Scan the data, and whenever a line contains "because", copy it.

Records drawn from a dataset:
----------

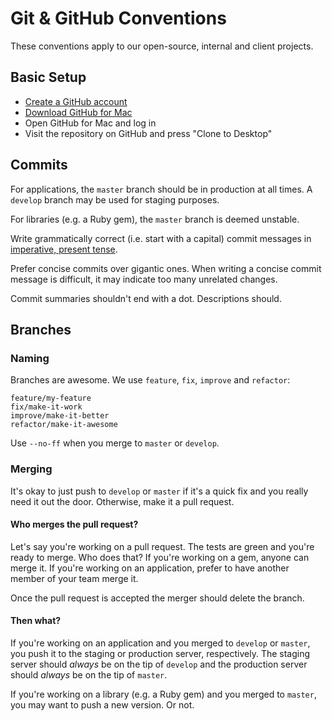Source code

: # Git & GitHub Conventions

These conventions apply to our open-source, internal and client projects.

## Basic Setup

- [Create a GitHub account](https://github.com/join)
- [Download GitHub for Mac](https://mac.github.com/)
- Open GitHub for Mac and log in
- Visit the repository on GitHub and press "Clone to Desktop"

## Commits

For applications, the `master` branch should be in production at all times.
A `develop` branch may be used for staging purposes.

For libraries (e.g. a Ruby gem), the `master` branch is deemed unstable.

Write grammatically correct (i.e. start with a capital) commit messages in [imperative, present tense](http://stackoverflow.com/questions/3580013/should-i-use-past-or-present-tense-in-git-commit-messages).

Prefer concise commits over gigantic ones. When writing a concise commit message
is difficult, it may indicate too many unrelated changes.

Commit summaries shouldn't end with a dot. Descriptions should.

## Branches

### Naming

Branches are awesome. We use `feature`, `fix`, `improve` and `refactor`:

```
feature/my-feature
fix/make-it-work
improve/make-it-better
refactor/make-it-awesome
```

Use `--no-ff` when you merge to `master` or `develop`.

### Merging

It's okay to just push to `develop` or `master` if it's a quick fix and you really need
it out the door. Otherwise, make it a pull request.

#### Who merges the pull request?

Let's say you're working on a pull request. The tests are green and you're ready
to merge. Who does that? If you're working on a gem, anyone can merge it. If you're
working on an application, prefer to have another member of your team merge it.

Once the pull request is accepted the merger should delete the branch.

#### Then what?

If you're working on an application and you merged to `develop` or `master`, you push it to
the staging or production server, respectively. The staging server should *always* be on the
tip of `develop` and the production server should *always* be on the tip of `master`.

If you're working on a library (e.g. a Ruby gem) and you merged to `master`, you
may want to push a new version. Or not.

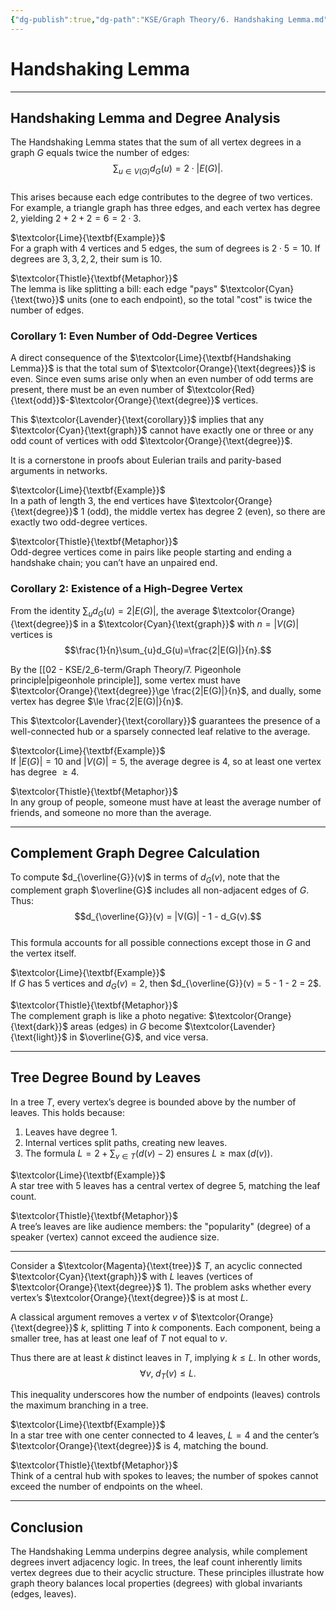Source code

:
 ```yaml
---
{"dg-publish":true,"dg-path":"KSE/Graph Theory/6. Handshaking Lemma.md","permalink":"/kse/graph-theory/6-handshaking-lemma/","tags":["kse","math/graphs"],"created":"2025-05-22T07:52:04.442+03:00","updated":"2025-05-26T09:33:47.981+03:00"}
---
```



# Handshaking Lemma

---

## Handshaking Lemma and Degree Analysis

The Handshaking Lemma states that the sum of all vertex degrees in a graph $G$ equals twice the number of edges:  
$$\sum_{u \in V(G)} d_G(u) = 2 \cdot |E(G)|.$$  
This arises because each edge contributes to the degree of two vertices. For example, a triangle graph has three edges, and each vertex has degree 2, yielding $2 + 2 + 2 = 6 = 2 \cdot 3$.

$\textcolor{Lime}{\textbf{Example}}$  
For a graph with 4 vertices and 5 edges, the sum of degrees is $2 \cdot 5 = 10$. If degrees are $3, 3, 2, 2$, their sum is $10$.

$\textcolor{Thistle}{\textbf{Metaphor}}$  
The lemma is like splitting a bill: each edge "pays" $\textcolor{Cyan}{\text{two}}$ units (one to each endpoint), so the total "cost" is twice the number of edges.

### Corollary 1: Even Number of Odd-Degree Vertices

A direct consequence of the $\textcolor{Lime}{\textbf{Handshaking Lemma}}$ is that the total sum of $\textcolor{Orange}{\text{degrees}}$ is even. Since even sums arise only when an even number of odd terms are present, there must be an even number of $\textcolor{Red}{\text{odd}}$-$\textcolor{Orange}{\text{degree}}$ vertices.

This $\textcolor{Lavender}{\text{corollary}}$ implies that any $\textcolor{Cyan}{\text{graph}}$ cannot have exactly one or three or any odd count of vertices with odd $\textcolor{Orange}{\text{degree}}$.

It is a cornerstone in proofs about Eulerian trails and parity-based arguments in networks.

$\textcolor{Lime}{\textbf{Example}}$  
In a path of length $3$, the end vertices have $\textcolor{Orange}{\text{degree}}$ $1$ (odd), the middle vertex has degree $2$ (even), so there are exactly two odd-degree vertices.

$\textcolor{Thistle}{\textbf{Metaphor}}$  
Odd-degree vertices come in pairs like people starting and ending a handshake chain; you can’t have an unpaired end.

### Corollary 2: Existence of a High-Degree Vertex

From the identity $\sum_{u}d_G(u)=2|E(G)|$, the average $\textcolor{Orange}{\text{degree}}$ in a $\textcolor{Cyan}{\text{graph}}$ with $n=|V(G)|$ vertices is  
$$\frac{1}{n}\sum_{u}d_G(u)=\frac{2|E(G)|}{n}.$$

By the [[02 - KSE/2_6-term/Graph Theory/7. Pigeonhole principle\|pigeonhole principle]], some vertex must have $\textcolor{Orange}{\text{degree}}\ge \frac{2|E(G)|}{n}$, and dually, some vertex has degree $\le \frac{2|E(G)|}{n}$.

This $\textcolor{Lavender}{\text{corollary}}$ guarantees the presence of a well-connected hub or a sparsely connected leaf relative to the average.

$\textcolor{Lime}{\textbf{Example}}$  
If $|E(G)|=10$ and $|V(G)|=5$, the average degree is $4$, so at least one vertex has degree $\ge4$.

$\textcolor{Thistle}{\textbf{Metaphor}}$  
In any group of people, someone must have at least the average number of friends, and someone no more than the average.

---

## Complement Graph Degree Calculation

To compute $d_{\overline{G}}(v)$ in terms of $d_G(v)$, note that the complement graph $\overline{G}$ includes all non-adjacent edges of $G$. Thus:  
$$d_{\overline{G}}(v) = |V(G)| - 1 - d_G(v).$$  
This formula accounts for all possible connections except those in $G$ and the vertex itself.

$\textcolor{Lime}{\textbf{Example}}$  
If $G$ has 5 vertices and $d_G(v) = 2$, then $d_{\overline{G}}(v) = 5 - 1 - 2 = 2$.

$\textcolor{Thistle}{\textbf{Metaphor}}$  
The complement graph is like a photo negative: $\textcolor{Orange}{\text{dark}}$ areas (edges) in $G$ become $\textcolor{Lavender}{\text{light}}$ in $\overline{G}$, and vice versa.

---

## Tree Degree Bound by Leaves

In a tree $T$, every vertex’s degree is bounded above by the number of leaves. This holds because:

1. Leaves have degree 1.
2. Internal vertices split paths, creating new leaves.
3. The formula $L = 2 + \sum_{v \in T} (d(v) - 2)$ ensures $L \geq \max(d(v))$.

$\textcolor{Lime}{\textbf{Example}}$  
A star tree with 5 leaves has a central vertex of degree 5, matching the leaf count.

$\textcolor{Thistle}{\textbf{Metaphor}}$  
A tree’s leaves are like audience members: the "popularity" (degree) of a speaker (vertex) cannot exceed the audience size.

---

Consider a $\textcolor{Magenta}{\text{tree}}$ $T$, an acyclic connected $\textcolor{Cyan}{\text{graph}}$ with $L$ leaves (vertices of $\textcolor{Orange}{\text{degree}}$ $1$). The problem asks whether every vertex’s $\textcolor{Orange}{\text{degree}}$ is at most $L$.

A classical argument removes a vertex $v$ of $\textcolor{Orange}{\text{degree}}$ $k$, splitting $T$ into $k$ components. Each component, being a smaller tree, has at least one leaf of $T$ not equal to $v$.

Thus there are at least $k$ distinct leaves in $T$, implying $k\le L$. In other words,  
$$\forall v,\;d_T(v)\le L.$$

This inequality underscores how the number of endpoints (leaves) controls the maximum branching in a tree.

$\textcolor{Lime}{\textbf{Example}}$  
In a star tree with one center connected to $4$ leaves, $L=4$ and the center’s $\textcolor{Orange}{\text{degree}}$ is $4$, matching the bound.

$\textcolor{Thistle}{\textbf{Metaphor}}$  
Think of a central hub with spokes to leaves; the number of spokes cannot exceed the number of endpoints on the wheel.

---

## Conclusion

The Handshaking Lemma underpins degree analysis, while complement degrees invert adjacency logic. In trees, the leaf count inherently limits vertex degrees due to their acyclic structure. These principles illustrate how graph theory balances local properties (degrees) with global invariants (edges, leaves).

----------

▶ _Solution to this task_
This arises because each edge contributes to the degree of two vertices. For example, a triangle graph has three edges, and each vertex has degree 2, yielding $2 + 2 + 2 = 6 = 2 \cdot 3$.
In a tree $T$, every vertex’s degree is bounded above by the number of leaves. This holds because:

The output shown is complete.